# Records for processing
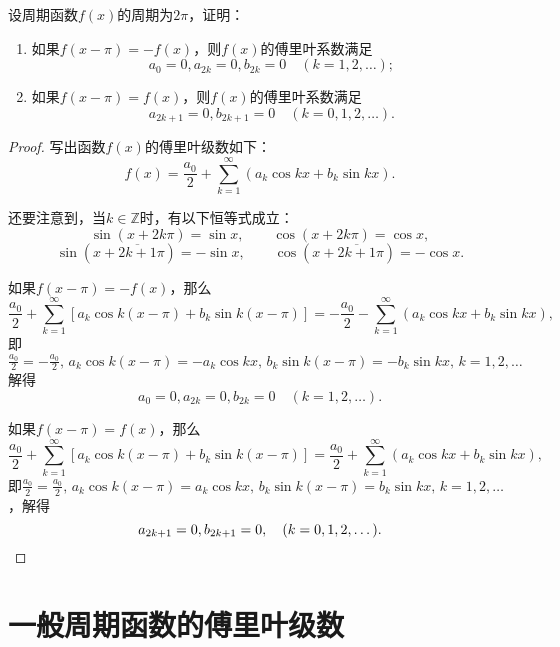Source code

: \begin{example}
设周期函数\(f(x)\)的周期为\(2\pi\)，证明：\begin{enumerate}
\item 如果\(f(x-\pi) = -f(x)\)，则\(f(x)\)的傅里叶系数满足\[
a_0 = 0,
a_{2k} = 0,
b_{2k} = 0
\quad(k=1,2,\dotsc);
\]
\item 如果\(f(x-\pi) = f(x)\)，则\(f(x)\)的傅里叶系数满足\[
a_{2k+1} = 0,
b_{2k+1} = 0
\quad(k=0,1,2,\dotsc).
\]
\end{enumerate}
\begin{proof}
写出函数\(f(x)\)的傅里叶级数如下：\[
f(x) = \frac{a_0}{2} + \sum\limits_{k=1}^{\infty} \left(
a_k \cos kx
+ b_k \sin kx
\right).
\]

还要注意到，当\(k\in\mathbb{Z}\)时，有以下恒等式成立：\[
\sin(x+2k\pi) = \sin x, \qquad
\cos(x+2k\pi) = \cos x,
\]\[
\sin(x+\overline{2k+1}\pi) = -\sin x, \qquad
\cos(x+\overline{2k+1}\pi) = -\cos x.
\]

如果\(f(x-\pi) = -f(x)\)，那么\[
\frac{a_0}{2} + \sum\limits_{k=1}^{\infty} \left[
a_k \cos k(x-\pi)
+ b_k \sin k(x-\pi)
\right]
=
-\frac{a_0}{2} - \sum\limits_{k=1}^{\infty} \left(
a_k \cos kx
+ b_k \sin kx
\right),
\]即\(
\frac{a_0}{2} = -\frac{a_0}{2}, \,
a_k \cos k(x-\pi) = - a_k \cos kx, \,
b_k \sin k(x-\pi) = - b_k \sin kx, \,
k=1,2,\dotsc
\)解得\[
a_0 = 0,
a_{2k} = 0,
b_{2k} = 0
\quad(k=1,2,\dotsc).
\]

如果\(f(x-\pi) = f(x)\)，那么\[
\frac{a_0}{2} + \sum\limits_{k=1}^{\infty} \left[
a_k \cos k(x-\pi)
+ b_k \sin k(x-\pi)
\right]
=
\frac{a_0}{2} + \sum\limits_{k=1}^{\infty} \left(
a_k \cos kx
+ b_k \sin kx
\right),
\]即\(
\frac{a_0}{2} = \frac{a_0}{2}, \,
a_k \cos k(x-\pi) = a_k \cos kx, \,
b_k \sin k(x-\pi) = b_k \sin kx, \,
k=1,2,\dotsc
\)，解得\[
a_{2k+1} = 0,
b_{2k+1} = 0,
\quad(k=0,1,2,\dotsc).
\qedhere
\]
\end{proof}
\end{example}


\section{一般周期函数的傅里叶级数}
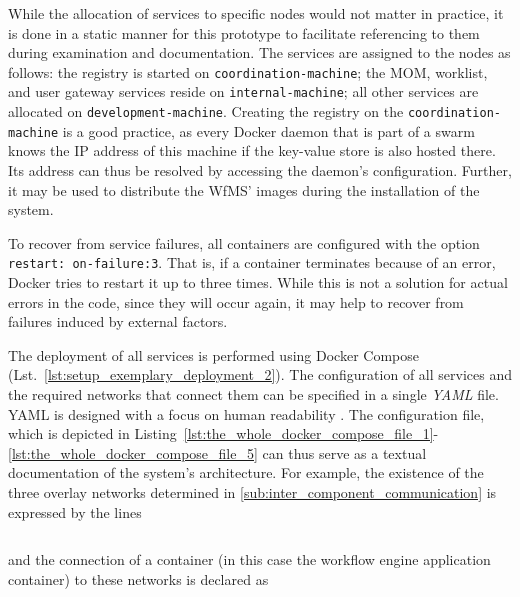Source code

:   While the allocation of services to specific nodes would not matter in practice, it is done in a static manner for this prototype to facilitate referencing to them during examination and documentation.
  The services are assigned to the nodes as follows: the registry is started on \texttt{coordination-machine}; the \ac{MOM}, worklist, and user gateway services reside on \texttt{internal-machine}; all other services are allocated on \texttt{development-machine}. Creating the registry on the \texttt{coordination-machine} is a good practice, as every Docker daemon that is part of a swarm knows the \ac{IP} address of this machine if the key-value store is also hosted there. Its address can thus be resolved by accessing the daemon's configuration. Further, it may be used to distribute the \ac{WfMS}' images during the installation of the system.

  To recover from service failures, all containers are configured with the option \texttt{restart: on-failure:3}. That is, if a container terminates because of an error, Docker tries to restart it up to three times. While this is not a solution for actual errors in the code, since they will occur again, it may help to recover from failures induced by external factors.

  The deployment of all services is performed using Docker Compose (Lst.~\ref{lst:setup_exemplary_deployment_2}).
  The configuration of all services and the required networks that connect them can be specified in a single \emph{YAML} file. \ac{YAML} is designed with a focus on human readability \cite{Kiki2009Yaml}.
  The configuration file, which is depicted in Listing~\ref{lst:the_whole_docker_compose_file_1}-\ref{lst:the_whole_docker_compose_file_5} can thus serve as a textual documentation of the system's architecture.
  For example, the existence of the three overlay networks determined in \ref{sub:inter_component_communication} is expressed by the lines

  \inputminted[firstline=3,lastline=9,fontsize=\footnotesize,linenos=true,numberblanklines=true,showspaces=false,breaklines=true,baselinestretch=1]{yaml}{../code/wfms.yml}

  and the connection of a container (in this case the workflow engine application container) to these networks is declared as

  \inputminted[firstline=34,lastline=34,fontsize=\footnotesize,linenos=true,numberblanklines=true,showspaces=false,breaklines=true,baselinestretch=1]{yaml}{../code/wfms.yml}
  \inputminted[firstline=43,lastline=45,fontsize=\footnotesize,linenos=true,numberblanklines=true,showspaces=false,breaklines=true,baselinestretch=1]{yaml}{../code/wfms.yml}

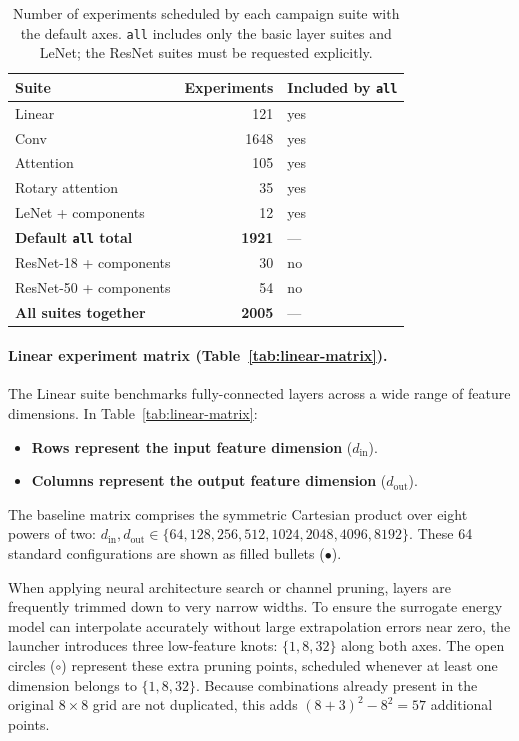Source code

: \begin{table}
    \centering
    \begin{tabular}{l r l}
        \hline
        \textbf{Suite} & \textbf{Experiments} & \textbf{Included by \texttt{all}} \\
        \hline
        Linear & 121 & yes \\
        Conv & 1648 & yes \\
        Attention & 105 & yes \\
        Rotary attention & 35 & yes \\
        LeNet + components & 12 & yes \\
        \hline
        \textbf{Default \texttt{all} total} & \textbf{1921} & --- \\
        \hline
        ResNet-18 + components & 30 & no \\
        ResNet-50 + components & 54 & no \\
        \hline
        \textbf{All suites together} & \textbf{2005} & --- \\
        \hline
    \end{tabular}
    \caption{Number of experiments scheduled by each campaign suite with the
    default axes. \texttt{all} includes only the basic layer suites and
    LeNet; the ResNet suites must be requested explicitly.}
    \label{tab:campaign-suite-counts}
\end{table}

\paragraph{Linear experiment matrix (Table~\ref{tab:linear-matrix}).}
The Linear suite benchmarks fully-connected layers across a wide range of feature dimensions. In Table~\ref{tab:linear-matrix}:
\begin{itemize}
    \item \textbf{Rows represent the input feature dimension} ($d_{\text{in}}$).
    \item \textbf{Columns represent the output feature dimension} ($d_{\text{out}}$).
\end{itemize}
The baseline matrix comprises the symmetric Cartesian product over eight powers of two: $d_{\text{in}}, d_{\text{out}} \in \{64, 128, 256, 512, 1024, 2048, 4096, 8192\}$. These 64 standard configurations are shown as filled bullets ($\bullet$). 

When applying neural architecture search or channel pruning, layers are frequently trimmed down to very narrow widths. To ensure the surrogate energy model can interpolate accurately without large extrapolation errors near zero, the launcher introduces three low-feature knots: $\{1, 8, 32\}$ along both axes. The open circles ($\circ$) represent these extra pruning points, scheduled whenever at least one dimension belongs to $\{1, 8, 32\}$. Because combinations already present in the original $8 \times 8$ grid are not duplicated, this adds $(8+3)^2 - 8^2 = 57$ additional points.

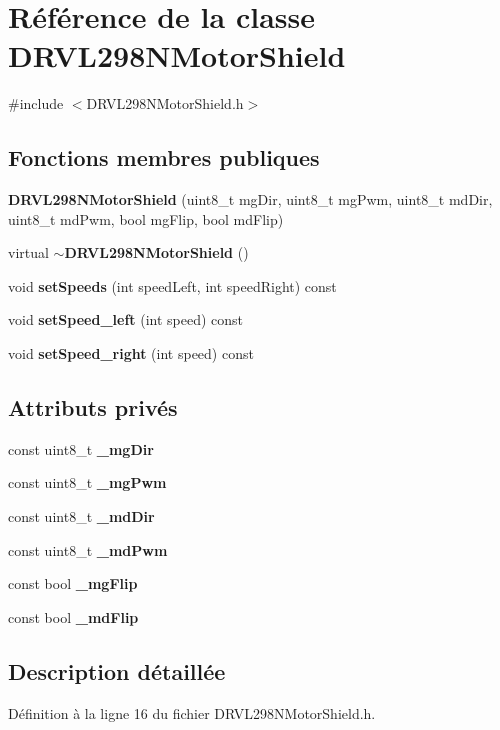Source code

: \section{Référence de la classe D\+R\+V\+L298\+N\+Motor\+Shield}
\label{class_d_r_v_l298_n_motor_shield}


{\ttfamily \#include $<$D\+R\+V\+L298\+N\+Motor\+Shield.\+h$>$}

\subsection*{Fonctions membres publiques}
\begin{DoxyCompactItemize}
\item 
\textbf{ D\+R\+V\+L298\+N\+Motor\+Shield} (uint8\+\_\+t mg\+Dir, uint8\+\_\+t mg\+Pwm, uint8\+\_\+t md\+Dir, uint8\+\_\+t md\+Pwm, bool mg\+Flip, bool md\+Flip)
\item 
virtual \textbf{ $\sim$\+D\+R\+V\+L298\+N\+Motor\+Shield} ()
\item 
void \textbf{ set\+Speeds} (int speed\+Left, int speed\+Right) const
\item 
void \textbf{ set\+Speed\+\_\+left} (int speed) const
\item 
void \textbf{ set\+Speed\+\_\+right} (int speed) const
\end{DoxyCompactItemize}
\subsection*{Attributs privés}
\begin{DoxyCompactItemize}
\item 
const uint8\+\_\+t \textbf{ \+\_\+mg\+Dir}
\item 
const uint8\+\_\+t \textbf{ \+\_\+mg\+Pwm}
\item 
const uint8\+\_\+t \textbf{ \+\_\+md\+Dir}
\item 
const uint8\+\_\+t \textbf{ \+\_\+md\+Pwm}
\item 
const bool \textbf{ \+\_\+mg\+Flip}
\item 
const bool \textbf{ \+\_\+md\+Flip}
\end{DoxyCompactItemize}


\subsection{Description détaillée}


Définition à la ligne 16 du fichier D\+R\+V\+L298\+N\+Motor\+Shield.\+h.



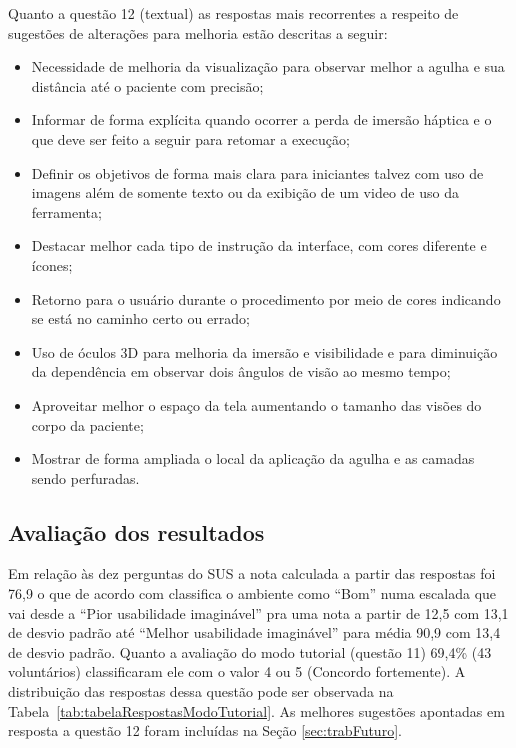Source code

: Quanto a questão 12 (textual) as respostas mais recorrentes a respeito de sugestões de alterações para melhoria estão descritas a seguir:

\begin{itemize}
   \item Necessidade de melhoria da visualização para observar melhor a agulha e sua distância até o paciente com precisão;
   \item Informar de forma explícita quando ocorrer a perda de imersão háptica e o que deve ser feito a seguir para retomar a execução;
   \item Definir os objetivos de forma mais clara para iniciantes talvez com uso de imagens além de somente texto ou da exibição de um video de uso da ferramenta;
   \item Destacar melhor cada tipo de instrução da interface, com cores diferente e ícones;
   \item Retorno para o usuário durante o procedimento por meio de cores indicando se está no caminho certo ou errado;
   \item Uso de óculos 3D para melhoria da imersão e visibilidade e para diminuição da dependência em observar dois ângulos de visão ao mesmo tempo;
   \item Aproveitar melhor o espaço da tela aumentando o tamanho das visões do corpo da paciente;
   \item Mostrar de forma ampliada o local da aplicação da agulha e as camadas sendo perfuradas.
 \end{itemize}

\subsection{Avaliação dos resultados}
\label{sec:avaliacaoUsabilidde}

Em relação às dez perguntas do \acrshort{SUS} a nota calculada a partir das respostas foi 76,9 o que de acordo com \textcite{BangorAaron2009} classifica o ambiente como ``Bom'' numa escalada que vai desde a ``Pior usabilidade imaginável'' pra uma nota a partir de 12,5 com 13,1 de desvio padrão até ``Melhor usabilidade imaginável'' para média 90,9 com 13,4 de desvio padrão. 
Quanto a avaliação do modo tutorial (questão 11) 69,4\% (43 voluntários) classificaram ele com o valor 4 ou 5 (Concordo fortemente). A distribuição das respostas dessa questão pode ser observada na Tabela~\ref{tab:tabelaRespostasModoTutorial}. As melhores sugestões apontadas em resposta a questão 12 foram incluídas na Seção \ref{sec:trabFuturo}.

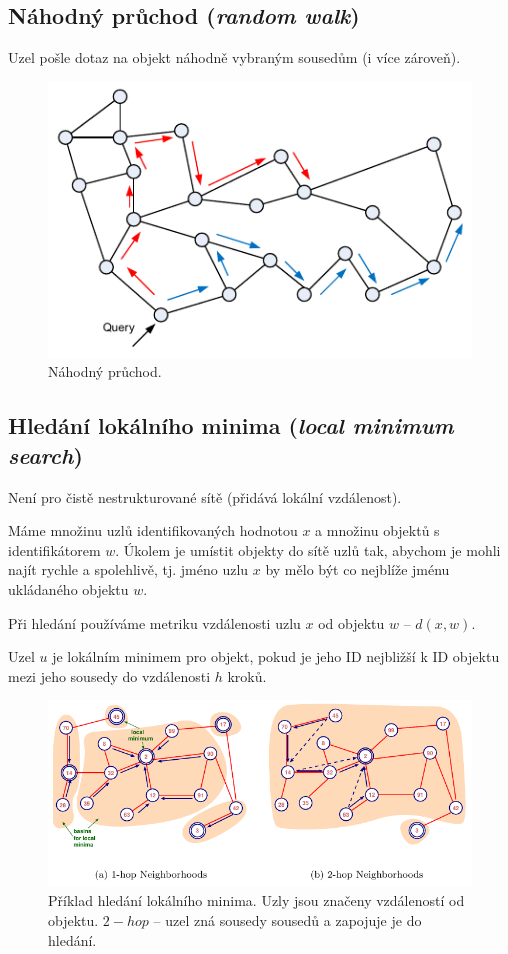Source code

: \subsection{Náhodný průchod (\textit{random walk})} \begin{compactitem}
    \item Uzel pošle dotaz na objekt náhodně vybraným sousedům (i více zároveň).
\end{compactitem}

\begin{figure}[H]
    \centering
    \includegraphics[width=0.6\linewidth]{random_walk.pdf}
    \caption{Náhodný průchod.}
\end{figure}

\subsection{Hledání lokálního minima (\textit{local minimum search})} \begin{compactitem}
    \item Není pro čistě nestrukturované sítě (přidává lokální vzdálenost).
    \item Máme množinu uzlů identifikovaných hodnotou $x$ a množinu objektů s identifikátorem $w$. Úkolem je umístit objekty do sítě uzlů tak, abychom je mohli najít rychle a spolehlivě, tj. jméno uzlu $x$ by mělo být co nejblíže jménu ukládaného objektu $w$.
    \item Při hledání používáme metriku vzdálenosti uzlu $x$ od objektu $w$ -- $d(x, w)$.
    \item Uzel $u$ je lokálním minimem pro objekt, pokud je jeho ID nejbližší k ID objektu mezi jeho sousedy do vzdálenosti $h$ kroků.
\end{compactitem}

\begin{figure}[H]
    \centering
    \includegraphics[width=1\linewidth]{lms.pdf}
    \caption{Příklad hledání lokálního minima. Uzly jsou značeny vzdáleností od objektu. $2-hop$ -- uzel zná sousedy sousedů a zapojuje je do hledání.}
\end{figure}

# Work request
Looking at the entries above, how many lines contain "true"? State the number and nothing more.

# Task answer
3